[cxml-devel] Bugs in namespace parsing.
 
            I think I have run into a pretty bad bug in namespace handling in Closure XML. Of course, I may just be using the code wrongly. I am using the 2007-02-18 tarball of cxml on a piece of XML code from RFC 4741 (netconf protocol): (defvar example "<rpc message-id=\"101\" xmlns=\"urn:ietf:params:xml:ns:netconf:base:1.0\"> <my-own-method xmlns=\"http://example.net/me/my-own/1.0\"> <my-first-parameter>14</my-first-parameter> <another-parameter>fred</another-parameter> </my-own-method> </rpc>") I run (defvar p-example (cxml:parse-stream (make-string-input-stream example) cxml-xmls:make-xmls-builder))) This is the result: (("rpc" (("xmlns" "urn:ietf:params:xml:ns:netconf:base:1.0") ("message-id" "101")) " " ("my-own-method" (("xmlns" "http://example.net/me/my-own/1.0")) " " ("my-first-parameter" NIL "14") " " ("another-parameter" NIL "fred") " ") " ")) It should have been something like ((("rpc" . "urn:ietf:params:xml:ns:netconf:base:1.0") (("xmlns" "urn:ietf:params:xml:ns:netconf:base:1.0") (("message-id" . "urn:ietf:params:xml:ns:netconf:base:1.0") "101")) " " (("my-own-method" . "http://example.net/me/my-own/1.0") (("xmlns" "http://example.net/me/my-own/1.0")) " " (("my-first-parameter" . "http://example.net/me/my-own/1.0) NIL "14") " " (("another-parameter" . "http://example.net/me/my-own/1.0) NIL "fred") " ") " ")) There seems to be not one, but two problems.
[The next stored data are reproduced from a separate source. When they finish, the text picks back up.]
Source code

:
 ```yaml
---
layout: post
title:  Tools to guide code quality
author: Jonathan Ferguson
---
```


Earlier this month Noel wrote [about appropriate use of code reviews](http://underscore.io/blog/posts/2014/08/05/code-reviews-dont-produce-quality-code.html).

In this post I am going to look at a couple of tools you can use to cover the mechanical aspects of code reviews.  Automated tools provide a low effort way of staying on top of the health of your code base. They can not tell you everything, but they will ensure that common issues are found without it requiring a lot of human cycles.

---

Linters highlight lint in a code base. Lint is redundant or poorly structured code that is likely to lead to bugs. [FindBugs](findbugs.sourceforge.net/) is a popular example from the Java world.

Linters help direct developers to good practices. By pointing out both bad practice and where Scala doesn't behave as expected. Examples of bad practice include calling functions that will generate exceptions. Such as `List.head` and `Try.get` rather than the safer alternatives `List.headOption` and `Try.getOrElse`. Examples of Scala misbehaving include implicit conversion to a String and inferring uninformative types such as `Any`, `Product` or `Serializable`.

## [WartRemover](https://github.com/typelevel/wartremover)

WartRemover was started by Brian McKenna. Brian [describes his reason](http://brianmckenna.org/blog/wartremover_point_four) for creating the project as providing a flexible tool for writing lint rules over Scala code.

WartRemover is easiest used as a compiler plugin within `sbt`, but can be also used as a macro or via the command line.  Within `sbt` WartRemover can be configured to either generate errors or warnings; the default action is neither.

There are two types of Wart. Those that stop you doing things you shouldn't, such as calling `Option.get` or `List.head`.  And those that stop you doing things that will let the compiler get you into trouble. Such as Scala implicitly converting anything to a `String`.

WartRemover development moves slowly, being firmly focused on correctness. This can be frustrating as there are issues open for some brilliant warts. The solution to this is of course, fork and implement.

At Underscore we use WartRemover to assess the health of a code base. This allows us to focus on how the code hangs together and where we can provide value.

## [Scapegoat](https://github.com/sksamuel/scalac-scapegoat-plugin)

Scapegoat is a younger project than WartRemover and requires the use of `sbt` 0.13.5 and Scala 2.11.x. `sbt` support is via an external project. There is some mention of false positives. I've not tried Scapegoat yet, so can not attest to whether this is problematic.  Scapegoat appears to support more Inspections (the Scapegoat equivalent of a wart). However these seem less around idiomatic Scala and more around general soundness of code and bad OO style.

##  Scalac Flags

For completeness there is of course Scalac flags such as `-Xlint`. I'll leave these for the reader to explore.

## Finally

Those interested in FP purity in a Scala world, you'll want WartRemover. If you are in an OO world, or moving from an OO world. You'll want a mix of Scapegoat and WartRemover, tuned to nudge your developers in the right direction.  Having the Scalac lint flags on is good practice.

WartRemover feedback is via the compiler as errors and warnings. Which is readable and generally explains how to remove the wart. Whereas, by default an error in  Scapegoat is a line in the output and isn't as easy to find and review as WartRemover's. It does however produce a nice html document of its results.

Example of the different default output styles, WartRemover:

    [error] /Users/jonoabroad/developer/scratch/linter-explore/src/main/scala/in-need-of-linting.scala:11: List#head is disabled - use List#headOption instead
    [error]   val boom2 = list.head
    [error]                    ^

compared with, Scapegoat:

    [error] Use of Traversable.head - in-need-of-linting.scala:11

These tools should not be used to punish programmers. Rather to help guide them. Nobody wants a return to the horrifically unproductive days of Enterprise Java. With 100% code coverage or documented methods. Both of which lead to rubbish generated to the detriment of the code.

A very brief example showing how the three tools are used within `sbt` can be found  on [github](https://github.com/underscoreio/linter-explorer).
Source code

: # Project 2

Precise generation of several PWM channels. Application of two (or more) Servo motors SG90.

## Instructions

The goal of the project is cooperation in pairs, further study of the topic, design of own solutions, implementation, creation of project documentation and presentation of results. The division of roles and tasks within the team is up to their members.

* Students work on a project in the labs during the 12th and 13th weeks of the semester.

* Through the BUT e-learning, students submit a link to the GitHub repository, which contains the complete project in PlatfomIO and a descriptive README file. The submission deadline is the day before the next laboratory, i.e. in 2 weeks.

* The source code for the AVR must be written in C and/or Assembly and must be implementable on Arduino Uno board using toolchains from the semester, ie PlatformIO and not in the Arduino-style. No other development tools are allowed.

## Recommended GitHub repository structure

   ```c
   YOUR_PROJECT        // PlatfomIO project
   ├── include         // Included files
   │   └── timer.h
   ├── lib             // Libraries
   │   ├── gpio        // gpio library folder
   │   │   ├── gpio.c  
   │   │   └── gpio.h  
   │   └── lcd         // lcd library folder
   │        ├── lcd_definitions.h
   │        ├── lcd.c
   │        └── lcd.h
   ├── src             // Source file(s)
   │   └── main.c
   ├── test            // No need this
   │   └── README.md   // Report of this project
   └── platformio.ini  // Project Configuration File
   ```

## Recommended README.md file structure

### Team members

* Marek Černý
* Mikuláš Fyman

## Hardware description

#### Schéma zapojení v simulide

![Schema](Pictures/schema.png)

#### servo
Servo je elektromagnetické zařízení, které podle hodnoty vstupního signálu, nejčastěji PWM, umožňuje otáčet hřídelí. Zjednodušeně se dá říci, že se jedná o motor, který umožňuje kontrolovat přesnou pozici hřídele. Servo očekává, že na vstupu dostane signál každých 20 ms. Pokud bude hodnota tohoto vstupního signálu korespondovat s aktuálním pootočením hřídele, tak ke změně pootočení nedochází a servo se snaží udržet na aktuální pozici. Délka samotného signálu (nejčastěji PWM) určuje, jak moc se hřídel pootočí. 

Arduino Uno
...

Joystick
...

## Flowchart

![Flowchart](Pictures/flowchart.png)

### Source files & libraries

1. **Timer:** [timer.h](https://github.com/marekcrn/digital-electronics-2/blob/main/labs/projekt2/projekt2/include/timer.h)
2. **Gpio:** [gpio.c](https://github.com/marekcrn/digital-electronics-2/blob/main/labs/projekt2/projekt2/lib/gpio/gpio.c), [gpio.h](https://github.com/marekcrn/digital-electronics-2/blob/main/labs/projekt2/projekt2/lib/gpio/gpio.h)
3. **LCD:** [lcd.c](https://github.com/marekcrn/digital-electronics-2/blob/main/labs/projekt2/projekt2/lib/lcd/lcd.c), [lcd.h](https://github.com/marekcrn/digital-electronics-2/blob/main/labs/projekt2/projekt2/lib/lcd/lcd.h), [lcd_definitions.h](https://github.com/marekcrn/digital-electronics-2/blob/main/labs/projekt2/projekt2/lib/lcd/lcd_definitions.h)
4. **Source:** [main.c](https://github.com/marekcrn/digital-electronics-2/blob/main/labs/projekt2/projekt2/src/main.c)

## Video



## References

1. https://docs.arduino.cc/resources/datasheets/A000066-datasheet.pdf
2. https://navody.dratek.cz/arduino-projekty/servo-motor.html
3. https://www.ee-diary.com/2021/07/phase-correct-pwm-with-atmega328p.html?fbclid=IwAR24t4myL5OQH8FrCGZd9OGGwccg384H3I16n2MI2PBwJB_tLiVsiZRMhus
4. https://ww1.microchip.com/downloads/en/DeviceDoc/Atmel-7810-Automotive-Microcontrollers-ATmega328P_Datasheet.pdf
First, the parser or the builder ignores the rule that the scope of an xmlns attribute starts from the tag of the element in which it is included. Second, (and that is probably the builder) fail to apply the default namespace to internal elements. FYI, XMLS has the approximately the same kind of bug. So has the PXML suite from Franz. It is evidently something that is a bit tough to get right. Maybe because it involves two scans of a <> construction - you really don't know the namespace of tags and attributes until you have parsed the entire <> construction and located the zero-or-one "xmlns=" and the zero-one-or-many "xmlns:<name>=" attributes. best regards -- Peder Chr. Nørgaard e-mail: pcn@pogt.dk Gefionsvej 19 spejder-e-mail: hathi@gallerne.dk DK-8230 Åbyhøj tel: +45 87 44 11 99 Denmark mob: +45 30 91 84 31
 
            Quoting Peder Chr. N?rgaard (pcn@pogt.dk):
There seems to be not one, but two problems. First, the parser or the builder ignores the rule that the scope of an xmlns attribute starts from the tag of the element in which it is included. Second, (and that is probably the builder) fail to apply the default namespace to internal elements.
The XML parser implements namespace handling correctly. The XMLS-compatible builder is incorrect, because it is immitating XMLS behaviour. If I may quote from my own documentation: fixme: It is unclear to me how namespaces are meant to work in xmls, since xmls documentation differs from how xmls actually works in current releases. Usually applications need to know both the namespace prefix and the namespace URI. We currently follow the xmls implementation and use the namespace prefix instead of following its documentation which shows the URI. We do not follow xmls in munging xmlns attribute values. Attributes themselves have namespaces and it is not clear to me how that works in xmls.
FYI, XMLS has the approximately the same kind of bug. So has the PXML suite from Franz. It is evidently something that is a bit tough to get right. Maybe because it involves two scans of a <> construction - you really don't know the namespace of tags and attributes until you have parsed the entire <> construction and located the zero-or-one "xmlns=" and the zero-one-or-many "xmlns:<name>=" attributes.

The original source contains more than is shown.